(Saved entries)
-*-*-

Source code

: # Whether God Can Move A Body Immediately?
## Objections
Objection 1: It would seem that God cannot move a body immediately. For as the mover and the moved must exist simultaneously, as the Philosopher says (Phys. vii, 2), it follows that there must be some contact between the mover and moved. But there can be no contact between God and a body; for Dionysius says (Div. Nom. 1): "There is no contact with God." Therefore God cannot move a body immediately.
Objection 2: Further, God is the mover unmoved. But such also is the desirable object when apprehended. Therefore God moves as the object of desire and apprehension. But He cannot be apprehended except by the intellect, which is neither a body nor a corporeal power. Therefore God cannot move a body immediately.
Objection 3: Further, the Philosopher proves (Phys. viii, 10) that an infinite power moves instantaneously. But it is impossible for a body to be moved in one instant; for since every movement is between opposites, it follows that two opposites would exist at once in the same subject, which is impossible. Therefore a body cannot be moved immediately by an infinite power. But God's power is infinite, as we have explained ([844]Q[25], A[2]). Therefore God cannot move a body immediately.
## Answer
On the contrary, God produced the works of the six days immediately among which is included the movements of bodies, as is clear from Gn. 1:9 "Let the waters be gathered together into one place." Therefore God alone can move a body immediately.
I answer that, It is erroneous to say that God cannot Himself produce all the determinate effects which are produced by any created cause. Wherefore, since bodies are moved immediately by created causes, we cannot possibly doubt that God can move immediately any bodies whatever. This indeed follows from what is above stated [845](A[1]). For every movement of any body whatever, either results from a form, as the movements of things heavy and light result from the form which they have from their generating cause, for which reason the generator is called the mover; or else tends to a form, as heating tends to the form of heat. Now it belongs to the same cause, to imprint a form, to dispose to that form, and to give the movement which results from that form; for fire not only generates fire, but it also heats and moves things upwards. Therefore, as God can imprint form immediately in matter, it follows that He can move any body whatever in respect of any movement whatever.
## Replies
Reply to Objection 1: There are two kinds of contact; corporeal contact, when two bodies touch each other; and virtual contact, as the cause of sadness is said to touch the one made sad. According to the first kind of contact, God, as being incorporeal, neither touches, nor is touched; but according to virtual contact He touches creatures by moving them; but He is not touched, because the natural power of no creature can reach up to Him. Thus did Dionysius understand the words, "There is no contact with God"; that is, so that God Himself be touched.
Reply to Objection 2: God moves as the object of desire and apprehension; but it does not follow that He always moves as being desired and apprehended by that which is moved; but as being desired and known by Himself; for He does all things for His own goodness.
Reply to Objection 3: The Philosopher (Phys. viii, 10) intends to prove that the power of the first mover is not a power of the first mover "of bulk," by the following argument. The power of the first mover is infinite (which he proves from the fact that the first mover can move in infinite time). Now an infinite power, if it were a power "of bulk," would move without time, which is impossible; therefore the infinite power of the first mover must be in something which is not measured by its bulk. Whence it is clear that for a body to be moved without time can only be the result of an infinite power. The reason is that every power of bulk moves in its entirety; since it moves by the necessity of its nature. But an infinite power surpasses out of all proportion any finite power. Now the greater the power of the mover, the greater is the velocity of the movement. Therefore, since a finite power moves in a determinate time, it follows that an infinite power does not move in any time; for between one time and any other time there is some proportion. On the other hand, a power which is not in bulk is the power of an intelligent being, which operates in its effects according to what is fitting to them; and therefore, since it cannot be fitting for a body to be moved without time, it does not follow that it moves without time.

-*-*-

What to do
Using the data above, tally each line that contains "Further". Write only the total.

Answer to this exercise
2